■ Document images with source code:
○ ○ ○ ○

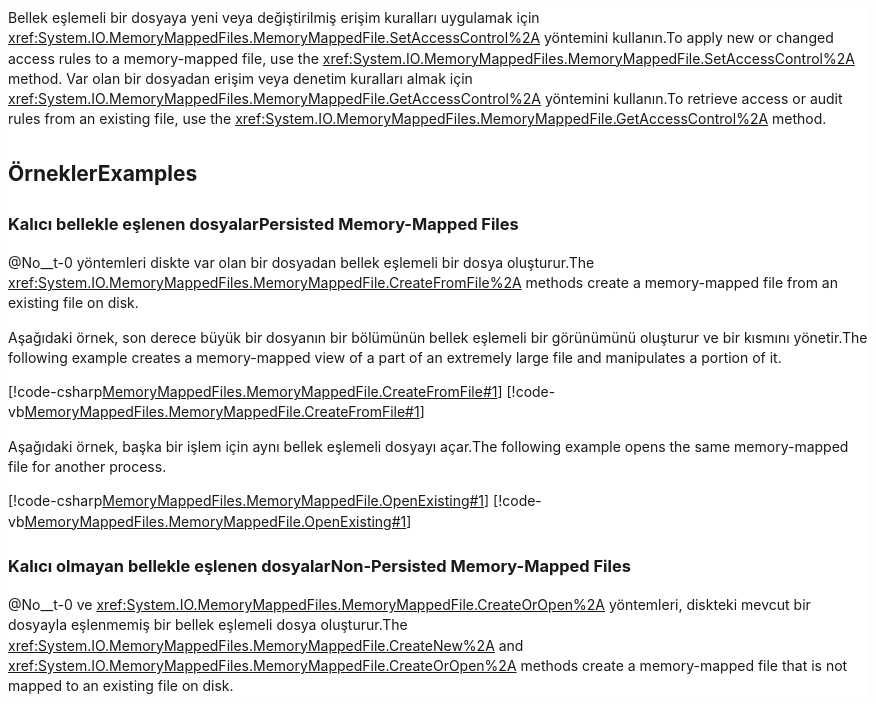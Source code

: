  <span data-ttu-id="7ac80-161">Bellek eşlemeli bir dosyaya yeni veya değiştirilmiş erişim kuralları uygulamak için <xref:System.IO.MemoryMappedFiles.MemoryMappedFile.SetAccessControl%2A> yöntemini kullanın.</span><span class="sxs-lookup"><span data-stu-id="7ac80-161">To apply new or changed access rules to a memory-mapped file, use the <xref:System.IO.MemoryMappedFiles.MemoryMappedFile.SetAccessControl%2A> method.</span></span> <span data-ttu-id="7ac80-162">Var olan bir dosyadan erişim veya denetim kuralları almak için <xref:System.IO.MemoryMappedFiles.MemoryMappedFile.GetAccessControl%2A> yöntemini kullanın.</span><span class="sxs-lookup"><span data-stu-id="7ac80-162">To retrieve access or audit rules from an existing file, use the <xref:System.IO.MemoryMappedFiles.MemoryMappedFile.GetAccessControl%2A> method.</span></span>  
  
## <a name="examples"></a><span data-ttu-id="7ac80-163">Örnekler</span><span class="sxs-lookup"><span data-stu-id="7ac80-163">Examples</span></span>  
  
### <a name="persisted-memory-mapped-files"></a><span data-ttu-id="7ac80-164">Kalıcı bellekle eşlenen dosyalar</span><span class="sxs-lookup"><span data-stu-id="7ac80-164">Persisted Memory-Mapped Files</span></span>  
 <span data-ttu-id="7ac80-165">@No__t-0 yöntemleri diskte var olan bir dosyadan bellek eşlemeli bir dosya oluşturur.</span><span class="sxs-lookup"><span data-stu-id="7ac80-165">The <xref:System.IO.MemoryMappedFiles.MemoryMappedFile.CreateFromFile%2A> methods create a memory-mapped file from an existing file on disk.</span></span>  
  
 <span data-ttu-id="7ac80-166">Aşağıdaki örnek, son derece büyük bir dosyanın bir bölümünün bellek eşlemeli bir görünümünü oluşturur ve bir kısmını yönetir.</span><span class="sxs-lookup"><span data-stu-id="7ac80-166">The following example creates a memory-mapped view of a part of an extremely large file and manipulates a portion of it.</span></span>  
  
 [!code-csharp[MemoryMappedFiles.MemoryMappedFile.CreateFromFile#1](../../../samples/snippets/csharp/VS_Snippets_CLR/memorymappedfiles.memorymappedfile.createfromfile/cs/program.cs#1)]
 [!code-vb[MemoryMappedFiles.MemoryMappedFile.CreateFromFile#1](../../../samples/snippets/visualbasic/VS_Snippets_CLR/memorymappedfiles.memorymappedfile.createfromfile/vb/program.vb#1)]  
  
 <span data-ttu-id="7ac80-167">Aşağıdaki örnek, başka bir işlem için aynı bellek eşlemeli dosyayı açar.</span><span class="sxs-lookup"><span data-stu-id="7ac80-167">The following example opens the same memory-mapped file for another process.</span></span>  
  
 [!code-csharp[MemoryMappedFiles.MemoryMappedFile.OpenExisting#1](../../../samples/snippets/csharp/VS_Snippets_CLR/memorymappedfiles.memorymappedfile.openexisting/cs/program.cs#1)]
 [!code-vb[MemoryMappedFiles.MemoryMappedFile.OpenExisting#1](../../../samples/snippets/visualbasic/VS_Snippets_CLR/memorymappedfiles.memorymappedfile.openexisting/vb/program.vb#1)]  
  
### <a name="non-persisted-memory-mapped-files"></a><span data-ttu-id="7ac80-168">Kalıcı olmayan bellekle eşlenen dosyalar</span><span class="sxs-lookup"><span data-stu-id="7ac80-168">Non-Persisted Memory-Mapped Files</span></span>  
 <span data-ttu-id="7ac80-169">@No__t-0 ve <xref:System.IO.MemoryMappedFiles.MemoryMappedFile.CreateOrOpen%2A> yöntemleri, diskteki mevcut bir dosyayla eşlenmemiş bir bellek eşlemeli dosya oluşturur.</span><span class="sxs-lookup"><span data-stu-id="7ac80-169">The <xref:System.IO.MemoryMappedFiles.MemoryMappedFile.CreateNew%2A> and <xref:System.IO.MemoryMappedFiles.MemoryMappedFile.CreateOrOpen%2A> methods create a memory-mapped file that is not mapped to an existing file on disk.</span></span>  
  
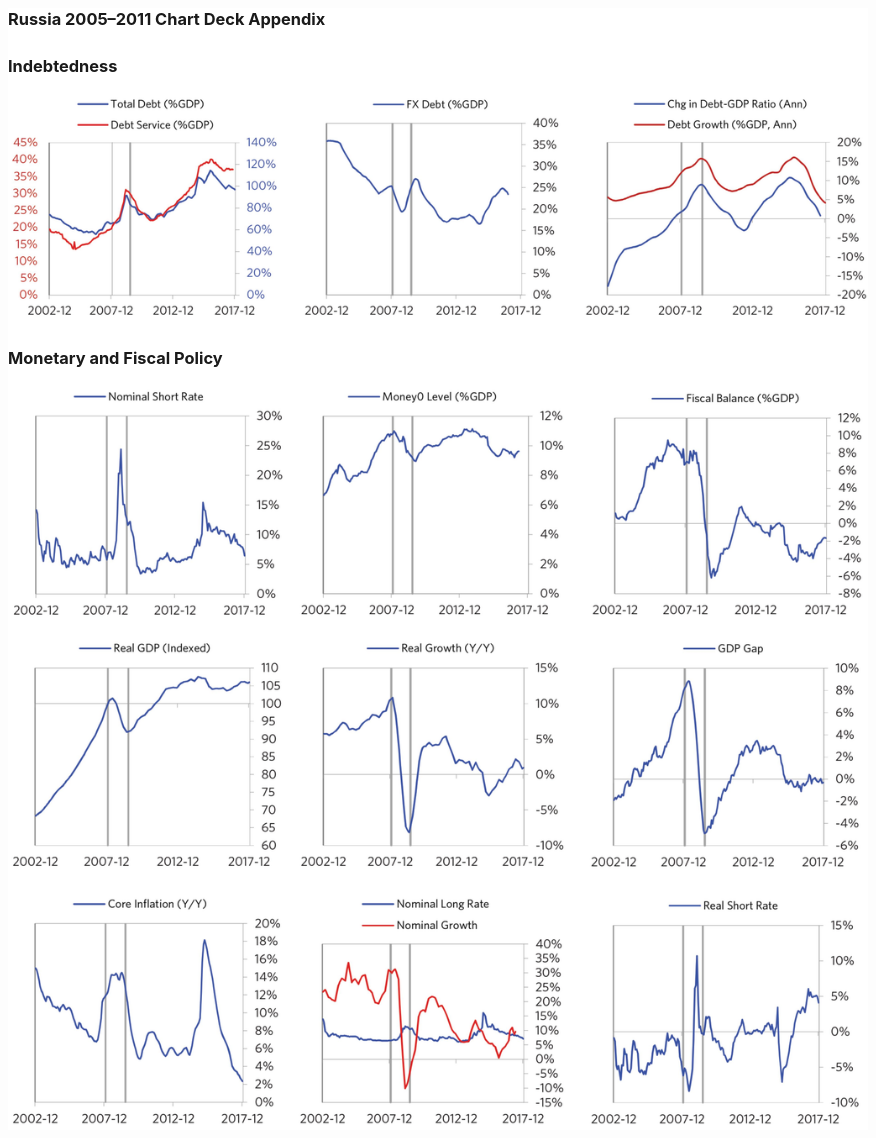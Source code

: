 ### **Russia 2005–2011 Chart Deck Appendix**

### **Indebtedness**

![](Attachments/BigDebtCycles_page_198_Figure_2.jpeg)

### **Monetary and Fiscal Policy**

![](Attachments/BigDebtCycles_page_198_Figure_4.jpeg)

![](Attachments/BigDebtCycles_page_198_Figure_6.jpeg)
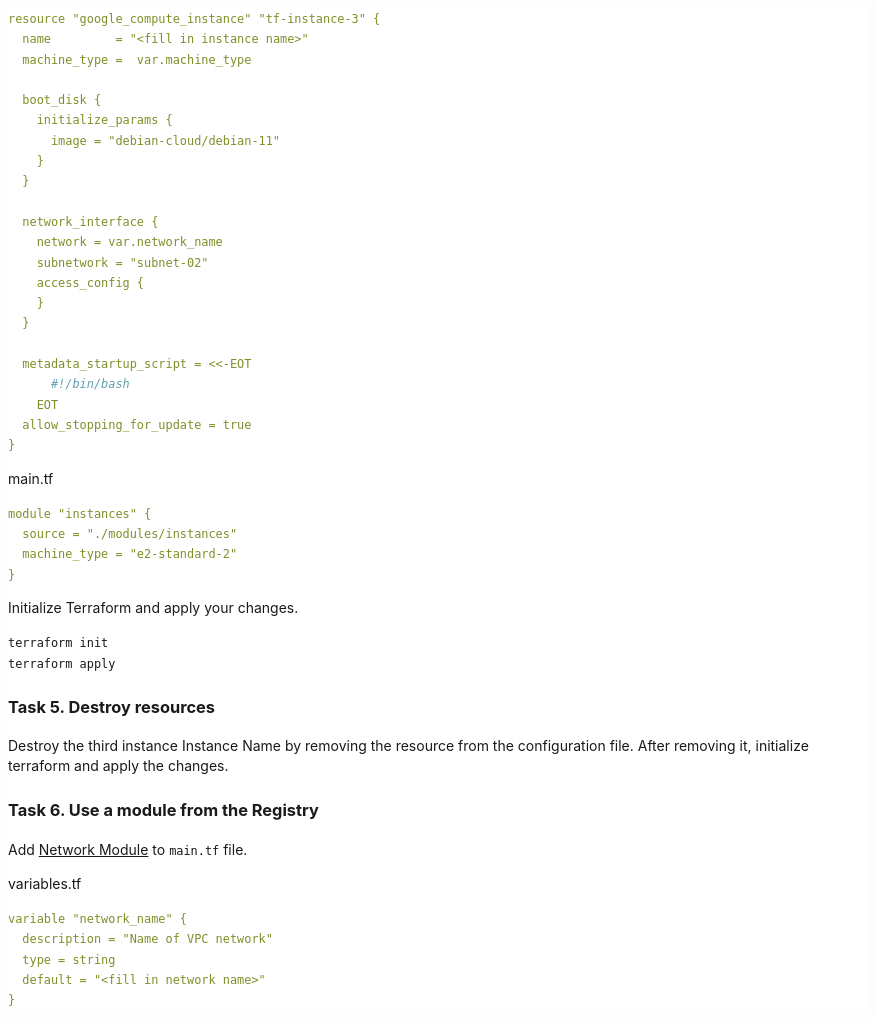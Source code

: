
 ```YAML
resource "google_compute_instance" "tf-instance-3" {
  name         = "<fill in instance name>"
  machine_type =  var.machine_type

  boot_disk {
    initialize_params {
      image = "debian-cloud/debian-11"
    }
  }  

  network_interface {
    network = var.network_name
    subnetwork = "subnet-02"
    access_config {
    }
  }  

  metadata_startup_script = <<-EOT
      #!/bin/bash
    EOT
  allow_stopping_for_update = true
}
```

main.tf

```YAML
module "instances" {
  source = "./modules/instances"
  machine_type = "e2-standard-2"
}
```

Initialize Terraform and apply your changes.

```bash
terraform init
terraform apply
```

### Task 5. Destroy resources

Destroy the third instance Instance Name by removing the resource from the configuration file. After removing it, initialize terraform and apply the changes.

### Task 6. Use a module from the Registry

Add [Network Module](https://registry.terraform.io/modules/terraform-google-modules/network/google/6.0.0) to `main.tf` file.

variables.tf

```YAML
variable "network_name" {
  description = "Name of VPC network"
  type = string
  default = "<fill in network name>"
}
```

○ ○ ○ ○

■ Task details: On how many lines of the records above does the word "jpeg" appear? Answer with only that number.

■ Written solution: 3